YOUR OBJECTIVE
Reproduce the listing below precisely, leaving every line intact.

WORKING DATA
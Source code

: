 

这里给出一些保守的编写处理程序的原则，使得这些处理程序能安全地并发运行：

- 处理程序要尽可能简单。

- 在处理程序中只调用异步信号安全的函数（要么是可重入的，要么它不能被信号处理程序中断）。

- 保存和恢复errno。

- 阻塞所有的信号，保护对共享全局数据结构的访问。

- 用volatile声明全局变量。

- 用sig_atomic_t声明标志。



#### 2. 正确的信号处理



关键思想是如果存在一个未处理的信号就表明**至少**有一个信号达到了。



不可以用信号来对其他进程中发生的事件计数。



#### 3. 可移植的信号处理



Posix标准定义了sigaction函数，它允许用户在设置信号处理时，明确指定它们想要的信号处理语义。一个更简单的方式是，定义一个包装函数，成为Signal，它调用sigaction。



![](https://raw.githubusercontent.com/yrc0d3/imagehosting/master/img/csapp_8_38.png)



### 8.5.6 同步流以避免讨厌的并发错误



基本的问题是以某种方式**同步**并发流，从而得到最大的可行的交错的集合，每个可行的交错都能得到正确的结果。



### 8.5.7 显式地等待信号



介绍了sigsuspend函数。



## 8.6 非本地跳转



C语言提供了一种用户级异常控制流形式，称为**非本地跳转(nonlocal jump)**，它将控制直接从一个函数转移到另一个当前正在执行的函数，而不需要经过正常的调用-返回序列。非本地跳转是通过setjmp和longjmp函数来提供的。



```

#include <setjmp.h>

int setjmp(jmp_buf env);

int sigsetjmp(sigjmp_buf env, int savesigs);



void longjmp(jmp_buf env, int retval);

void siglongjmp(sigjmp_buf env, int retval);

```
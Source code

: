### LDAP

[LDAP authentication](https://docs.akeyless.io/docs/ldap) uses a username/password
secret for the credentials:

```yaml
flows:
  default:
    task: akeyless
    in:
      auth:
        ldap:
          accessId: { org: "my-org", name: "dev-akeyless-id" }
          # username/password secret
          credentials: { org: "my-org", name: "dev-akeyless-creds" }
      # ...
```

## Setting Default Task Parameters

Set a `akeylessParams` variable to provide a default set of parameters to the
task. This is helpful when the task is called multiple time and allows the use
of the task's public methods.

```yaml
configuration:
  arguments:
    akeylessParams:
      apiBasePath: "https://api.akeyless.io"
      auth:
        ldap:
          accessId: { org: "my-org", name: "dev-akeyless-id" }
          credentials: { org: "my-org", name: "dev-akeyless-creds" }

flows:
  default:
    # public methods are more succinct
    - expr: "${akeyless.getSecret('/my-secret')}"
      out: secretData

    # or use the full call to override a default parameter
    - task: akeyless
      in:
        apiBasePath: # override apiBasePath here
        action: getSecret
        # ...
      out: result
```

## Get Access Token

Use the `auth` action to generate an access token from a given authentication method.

RESULT OF THE TASK
Source code

: 

这里给出一些保守的编写处理程序的原则，使得这些处理程序能安全地并发运行：

- 处理程序要尽可能简单。

- 在处理程序中只调用异步信号安全的函数（要么是可重入的，要么它不能被信号处理程序中断）。

- 保存和恢复errno。

- 阻塞所有的信号，保护对共享全局数据结构的访问。

- 用volatile声明全局变量。

- 用sig_atomic_t声明标志。



#### 2. 正确的信号处理



关键思想是如果存在一个未处理的信号就表明**至少**有一个信号达到了。



不可以用信号来对其他进程中发生的事件计数。



#### 3. 可移植的信号处理



Posix标准定义了sigaction函数，它允许用户在设置信号处理时，明确指定它们想要的信号处理语义。一个更简单的方式是，定义一个包装函数，成为Signal，它调用sigaction。



![](https://raw.githubusercontent.com/yrc0d3/imagehosting/master/img/csapp_8_38.png)



### 8.5.6 同步流以避免讨厌的并发错误



基本的问题是以某种方式**同步**并发流，从而得到最大的可行的交错的集合，每个可行的交错都能得到正确的结果。



### 8.5.7 显式地等待信号



介绍了sigsuspend函数。



## 8.6 非本地跳转



C语言提供了一种用户级异常控制流形式，称为**非本地跳转(nonlocal jump)**，它将控制直接从一个函数转移到另一个当前正在执行的函数，而不需要经过正常的调用-返回序列。非本地跳转是通过setjmp和longjmp函数来提供的。



```

#include <setjmp.h>

int setjmp(jmp_buf env);

int sigsetjmp(sigjmp_buf env, int savesigs);



void longjmp(jmp_buf env, int retval);

void siglongjmp(sigjmp_buf env, int retval);

```
Source code

:### LDAP

[LDAP authentication](https://docs.akeyless.io/docs/ldap) uses a username/password
secret for the credentials:

```yaml
flows:
  default:
    task: akeyless
    in:
      auth:
        ldap:
          accessId: { org: "my-org", name: "dev-akeyless-id" }
          # username/password secret
          credentials: { org: "my-org", name: "dev-akeyless-creds" }
      # ...
```

## Setting Default Task Parameters

Set a `akeylessParams` variable to provide a default set of parameters to the
task. This is helpful when the task is called multiple time and allows the use
of the task's public methods.

```yaml
configuration:
  arguments:
    akeylessParams:
      apiBasePath: "https://api.akeyless.io"
      auth:
        ldap:
          accessId: { org: "my-org", name: "dev-akeyless-id" }
          credentials: { org: "my-org", name: "dev-akeyless-creds" }

flows:
  default:
    # public methods are more succinct
    - expr: "${akeyless.getSecret('/my-secret')}"
      out: secretData

    # or use the full call to override a default parameter
    - task: akeyless
      in:
        apiBasePath: # override apiBasePath here
        action: getSecret
        # ...
      out: result
```

## Get Access Token

Use the `auth` action to generate an access token from a given authentication method.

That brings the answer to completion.